WORK ITEM:
What you return must be an exact copy of the lines in the listing below between the line holding "[XML.com: Processing Atom" and the line holding "[ASPN : Python", inclusive, and nothing more.

EXERCISE MATERIALS:
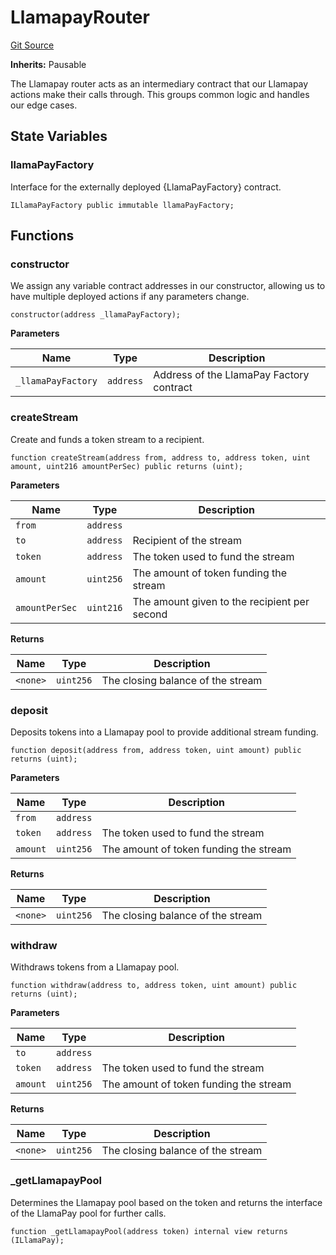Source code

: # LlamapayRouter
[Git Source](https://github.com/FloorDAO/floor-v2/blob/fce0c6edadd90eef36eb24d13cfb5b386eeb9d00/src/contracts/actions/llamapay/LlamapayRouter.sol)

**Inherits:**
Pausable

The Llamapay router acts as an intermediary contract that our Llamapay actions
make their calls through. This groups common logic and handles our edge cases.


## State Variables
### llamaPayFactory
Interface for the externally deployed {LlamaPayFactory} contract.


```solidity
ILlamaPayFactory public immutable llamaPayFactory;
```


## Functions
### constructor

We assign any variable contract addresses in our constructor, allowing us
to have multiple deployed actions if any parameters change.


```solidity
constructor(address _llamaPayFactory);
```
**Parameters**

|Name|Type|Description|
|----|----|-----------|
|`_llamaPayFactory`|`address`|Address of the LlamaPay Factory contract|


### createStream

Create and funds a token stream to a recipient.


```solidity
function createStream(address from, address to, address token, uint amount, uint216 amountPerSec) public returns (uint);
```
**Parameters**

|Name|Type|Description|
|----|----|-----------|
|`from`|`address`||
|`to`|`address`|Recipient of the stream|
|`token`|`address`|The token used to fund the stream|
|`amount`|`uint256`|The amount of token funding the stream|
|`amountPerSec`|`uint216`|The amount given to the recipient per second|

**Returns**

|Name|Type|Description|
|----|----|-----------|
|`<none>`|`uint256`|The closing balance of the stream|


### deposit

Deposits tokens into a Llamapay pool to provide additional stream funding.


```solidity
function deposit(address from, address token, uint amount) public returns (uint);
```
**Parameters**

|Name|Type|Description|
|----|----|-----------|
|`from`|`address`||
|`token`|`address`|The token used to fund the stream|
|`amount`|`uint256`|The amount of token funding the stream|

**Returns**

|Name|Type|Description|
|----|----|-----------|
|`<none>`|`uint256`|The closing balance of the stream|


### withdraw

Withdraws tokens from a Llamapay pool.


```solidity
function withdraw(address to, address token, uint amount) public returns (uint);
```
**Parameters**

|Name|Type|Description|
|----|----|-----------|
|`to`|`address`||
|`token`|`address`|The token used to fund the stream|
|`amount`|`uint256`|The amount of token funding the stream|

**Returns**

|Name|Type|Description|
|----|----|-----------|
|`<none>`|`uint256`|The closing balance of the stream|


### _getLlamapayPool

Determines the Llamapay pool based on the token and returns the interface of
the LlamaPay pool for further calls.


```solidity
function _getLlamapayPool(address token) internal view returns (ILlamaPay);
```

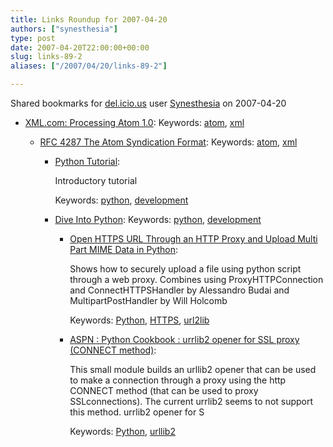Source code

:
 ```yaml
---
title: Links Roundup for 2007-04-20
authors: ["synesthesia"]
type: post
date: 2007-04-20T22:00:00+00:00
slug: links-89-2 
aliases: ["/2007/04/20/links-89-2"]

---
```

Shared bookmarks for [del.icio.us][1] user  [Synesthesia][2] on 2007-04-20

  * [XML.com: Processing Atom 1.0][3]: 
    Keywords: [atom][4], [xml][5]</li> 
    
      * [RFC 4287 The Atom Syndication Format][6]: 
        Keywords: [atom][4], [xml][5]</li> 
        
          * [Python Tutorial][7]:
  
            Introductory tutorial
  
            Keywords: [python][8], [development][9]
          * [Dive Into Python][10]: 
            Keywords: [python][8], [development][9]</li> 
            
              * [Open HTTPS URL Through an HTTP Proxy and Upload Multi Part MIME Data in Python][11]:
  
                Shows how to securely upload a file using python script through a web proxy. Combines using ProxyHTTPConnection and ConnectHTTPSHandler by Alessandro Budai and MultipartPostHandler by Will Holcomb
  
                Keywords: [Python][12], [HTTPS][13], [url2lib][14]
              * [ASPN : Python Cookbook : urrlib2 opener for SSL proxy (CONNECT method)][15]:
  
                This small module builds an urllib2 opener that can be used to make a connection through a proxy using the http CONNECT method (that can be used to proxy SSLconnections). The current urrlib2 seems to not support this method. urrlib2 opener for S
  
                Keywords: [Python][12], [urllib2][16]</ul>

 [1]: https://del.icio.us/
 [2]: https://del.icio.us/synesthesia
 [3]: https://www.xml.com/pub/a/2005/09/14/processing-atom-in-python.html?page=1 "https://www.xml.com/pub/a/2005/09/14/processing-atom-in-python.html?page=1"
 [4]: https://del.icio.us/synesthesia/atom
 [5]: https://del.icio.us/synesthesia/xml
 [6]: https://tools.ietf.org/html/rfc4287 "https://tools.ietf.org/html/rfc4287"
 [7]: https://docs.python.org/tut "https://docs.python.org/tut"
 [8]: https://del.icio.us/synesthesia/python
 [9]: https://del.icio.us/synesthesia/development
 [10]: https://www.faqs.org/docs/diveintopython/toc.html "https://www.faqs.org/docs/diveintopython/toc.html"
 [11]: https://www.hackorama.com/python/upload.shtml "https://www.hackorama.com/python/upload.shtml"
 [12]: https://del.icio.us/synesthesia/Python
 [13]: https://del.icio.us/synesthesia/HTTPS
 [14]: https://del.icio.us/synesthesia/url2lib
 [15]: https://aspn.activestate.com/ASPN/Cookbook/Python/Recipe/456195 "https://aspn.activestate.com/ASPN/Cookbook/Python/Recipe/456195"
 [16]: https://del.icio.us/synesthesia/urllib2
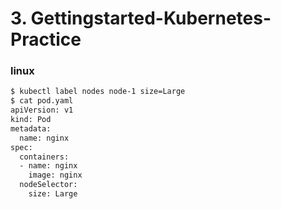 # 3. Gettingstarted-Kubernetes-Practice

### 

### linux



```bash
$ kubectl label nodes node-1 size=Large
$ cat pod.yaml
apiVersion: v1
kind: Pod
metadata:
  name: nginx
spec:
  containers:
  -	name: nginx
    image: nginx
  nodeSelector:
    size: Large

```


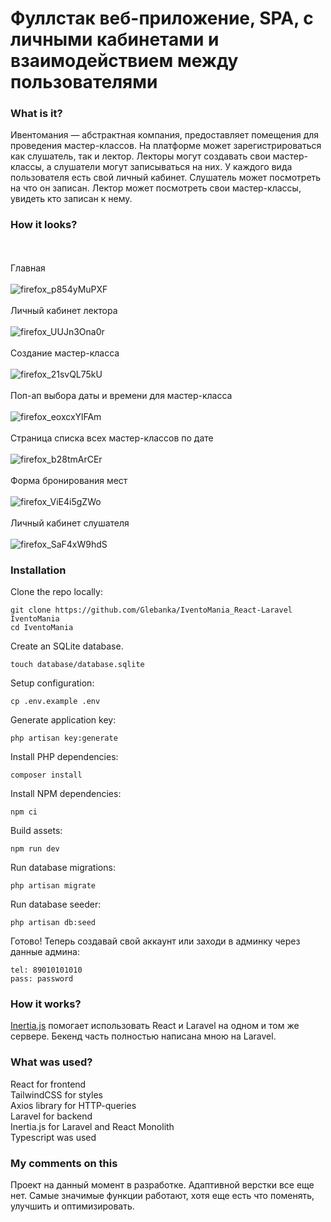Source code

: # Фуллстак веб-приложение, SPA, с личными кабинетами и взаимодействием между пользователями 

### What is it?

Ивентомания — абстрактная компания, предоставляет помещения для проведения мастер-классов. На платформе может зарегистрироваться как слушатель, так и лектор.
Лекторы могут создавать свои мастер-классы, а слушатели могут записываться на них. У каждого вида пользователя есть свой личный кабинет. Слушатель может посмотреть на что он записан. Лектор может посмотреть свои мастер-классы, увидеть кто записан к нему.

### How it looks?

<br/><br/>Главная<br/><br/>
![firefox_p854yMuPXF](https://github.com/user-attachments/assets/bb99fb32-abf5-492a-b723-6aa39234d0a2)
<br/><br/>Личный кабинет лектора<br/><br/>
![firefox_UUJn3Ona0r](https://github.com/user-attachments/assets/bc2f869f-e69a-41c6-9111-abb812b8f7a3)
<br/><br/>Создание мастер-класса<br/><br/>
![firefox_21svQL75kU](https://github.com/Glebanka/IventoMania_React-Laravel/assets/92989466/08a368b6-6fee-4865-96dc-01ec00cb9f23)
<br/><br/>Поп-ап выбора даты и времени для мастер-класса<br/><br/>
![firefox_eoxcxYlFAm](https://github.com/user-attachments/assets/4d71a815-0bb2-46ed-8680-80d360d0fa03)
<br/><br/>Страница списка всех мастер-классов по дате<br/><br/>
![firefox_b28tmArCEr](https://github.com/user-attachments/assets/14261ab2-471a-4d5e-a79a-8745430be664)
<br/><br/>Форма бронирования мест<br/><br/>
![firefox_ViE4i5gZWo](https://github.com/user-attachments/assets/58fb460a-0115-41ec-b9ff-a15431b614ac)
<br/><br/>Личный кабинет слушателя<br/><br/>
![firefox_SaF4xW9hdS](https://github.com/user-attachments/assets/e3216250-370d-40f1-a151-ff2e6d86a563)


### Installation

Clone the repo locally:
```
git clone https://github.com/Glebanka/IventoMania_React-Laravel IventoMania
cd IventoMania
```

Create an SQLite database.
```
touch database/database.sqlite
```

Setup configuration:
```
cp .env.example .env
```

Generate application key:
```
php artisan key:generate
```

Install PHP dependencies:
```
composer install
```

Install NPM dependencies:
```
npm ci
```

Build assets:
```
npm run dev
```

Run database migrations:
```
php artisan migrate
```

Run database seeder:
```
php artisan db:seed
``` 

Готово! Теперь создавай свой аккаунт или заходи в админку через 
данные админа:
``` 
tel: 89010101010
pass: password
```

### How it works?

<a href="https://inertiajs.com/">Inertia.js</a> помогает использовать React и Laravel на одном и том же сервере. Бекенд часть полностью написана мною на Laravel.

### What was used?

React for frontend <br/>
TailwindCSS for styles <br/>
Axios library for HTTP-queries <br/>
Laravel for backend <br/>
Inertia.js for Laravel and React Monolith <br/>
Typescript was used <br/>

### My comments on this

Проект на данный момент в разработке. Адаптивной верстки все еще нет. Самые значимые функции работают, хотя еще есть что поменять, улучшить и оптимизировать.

COMPLETED TASK:
  * [XML.com: Processing Atom 1.0][3]: 
    Keywords: [atom][4], [xml][5]</li> 
    
      * [RFC 4287 The Atom Syndication Format][6]: 
        Keywords: [atom][4], [xml][5]</li> 
        
          * [Python Tutorial][7]:
  
            Introductory tutorial
  
            Keywords: [python][8], [development][9]
          * [Dive Into Python][10]: 
            Keywords: [python][8], [development][9]</li> 
            
              * [Open HTTPS URL Through an HTTP Proxy and Upload Multi Part MIME Data in Python][11]:
  
                Shows how to securely upload a file using python script through a web proxy. Combines using ProxyHTTPConnection and ConnectHTTPSHandler by Alessandro Budai and MultipartPostHandler by Will Holcomb
  
                Keywords: [Python][12], [HTTPS][13], [url2lib][14]
              * [ASPN : Python Cookbook : urrlib2 opener for SSL proxy (CONNECT method)][15]:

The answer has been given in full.